Remembering Mother Teresa
By: Joe Difato
When I was in fifth grade, a couple of classmates and I had the idea to do something nice for the poor over our Christmas holiday. When we told Sister Mary, our principal, she not only gave her approval, she also helped by putting us in touch with a couple of families that were in need.
Our first step was to put an announcement in our church bulletin asking for donations of Christmas presents. Then, two days before Christmas, we dressed up as Santa Claus and his elves, and Sister Mary drove us to the homes, where we sang some Christmas carols, said a few prayers, and handed out some presents.

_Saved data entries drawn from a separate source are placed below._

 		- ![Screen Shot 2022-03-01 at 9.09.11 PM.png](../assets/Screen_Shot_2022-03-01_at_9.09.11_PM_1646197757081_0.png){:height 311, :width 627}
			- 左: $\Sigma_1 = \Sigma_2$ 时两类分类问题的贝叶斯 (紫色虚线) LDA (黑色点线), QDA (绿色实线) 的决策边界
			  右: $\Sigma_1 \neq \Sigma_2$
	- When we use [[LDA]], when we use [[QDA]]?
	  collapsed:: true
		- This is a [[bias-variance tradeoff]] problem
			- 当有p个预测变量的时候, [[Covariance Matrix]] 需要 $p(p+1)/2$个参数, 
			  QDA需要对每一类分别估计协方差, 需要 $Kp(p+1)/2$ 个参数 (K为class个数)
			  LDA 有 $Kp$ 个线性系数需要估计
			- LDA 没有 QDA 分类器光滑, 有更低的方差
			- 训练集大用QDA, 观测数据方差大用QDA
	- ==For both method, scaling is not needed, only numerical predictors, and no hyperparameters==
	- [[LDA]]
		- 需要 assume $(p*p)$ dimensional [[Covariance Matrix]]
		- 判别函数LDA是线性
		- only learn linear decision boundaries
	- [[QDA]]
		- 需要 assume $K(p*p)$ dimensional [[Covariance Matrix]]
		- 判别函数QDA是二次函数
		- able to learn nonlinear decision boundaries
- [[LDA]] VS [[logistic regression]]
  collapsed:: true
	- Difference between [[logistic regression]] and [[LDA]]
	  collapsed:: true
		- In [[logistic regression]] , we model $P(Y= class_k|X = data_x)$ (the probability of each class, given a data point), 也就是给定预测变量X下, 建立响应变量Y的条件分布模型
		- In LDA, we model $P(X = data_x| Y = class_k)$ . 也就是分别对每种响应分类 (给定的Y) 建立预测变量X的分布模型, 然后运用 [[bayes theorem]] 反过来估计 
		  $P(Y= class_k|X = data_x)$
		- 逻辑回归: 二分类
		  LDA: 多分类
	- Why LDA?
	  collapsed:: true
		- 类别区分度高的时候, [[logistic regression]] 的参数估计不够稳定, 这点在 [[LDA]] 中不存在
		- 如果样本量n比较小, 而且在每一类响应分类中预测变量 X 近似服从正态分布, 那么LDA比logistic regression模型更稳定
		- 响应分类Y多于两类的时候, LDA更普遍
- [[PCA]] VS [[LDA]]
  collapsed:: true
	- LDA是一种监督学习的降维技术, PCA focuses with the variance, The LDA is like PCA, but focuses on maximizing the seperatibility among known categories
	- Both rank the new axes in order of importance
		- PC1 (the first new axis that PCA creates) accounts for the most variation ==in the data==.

This was my first encounter with poverty, and I’ll never forget it. These families’ homes were cramped and cold. One had a leaky roof and the other had a broken-down kitchen. It crushed me to compare these homes to my family’s warm, comfortable house in the suburbs. I was struck, too, by how overjoyed they were when we arrived. You would have thought we were giving them a million dollars!
Even though it happened almost fifty years ago, that Christmas visit remains vivid in my memory today.
One of My Favorites. This year would have been Mother Teresa’s one-hundredth birthday. So it made sense that in our annual “saints issue” we would focus on her—even though she is only “Blessed” Mother Teresa at this point!
Mother Teresa will always be one of my favorite heroes of the church. Like so many others, I felt a connection to her, even though I never met her. Her story, her humility, and her dedication to the poor touched my heart and resonated with my own experience. I especially love the way prayer was such an important part of her life. It seemed that when she wasn’t working, she was praying: morning prayer and Mass before breakfast, noontime prayer at lunch, and evening prayer after dinner—followed by time spent with the sisters in her order. And when she wasn’t praying or eating, she was pouring herself out for the poorest of the poor.
I so wanted to help Mother Teresa in her work that at least four times a year I would take my children to Gift of Peace, her shelter for homeless AIDS victims in Washington, D.C. There, we would pray with the residents, serve them food, and help do the dishes. I wanted my children to have the same experience I had back in the fifth grade. I wanted them to learn how to serve like Mother Teresa. I will always be grateful to the sisters at Gift of Peace, who were so warm to us, even when we didn’t know what we were doing or how to help out.
I hope you enjoy reading this issue on Blessed Mother Teresa. I hope it helps you draw closer to Jesus. I hope, too, that it motivates you to go out and do small things with great love—just as she did.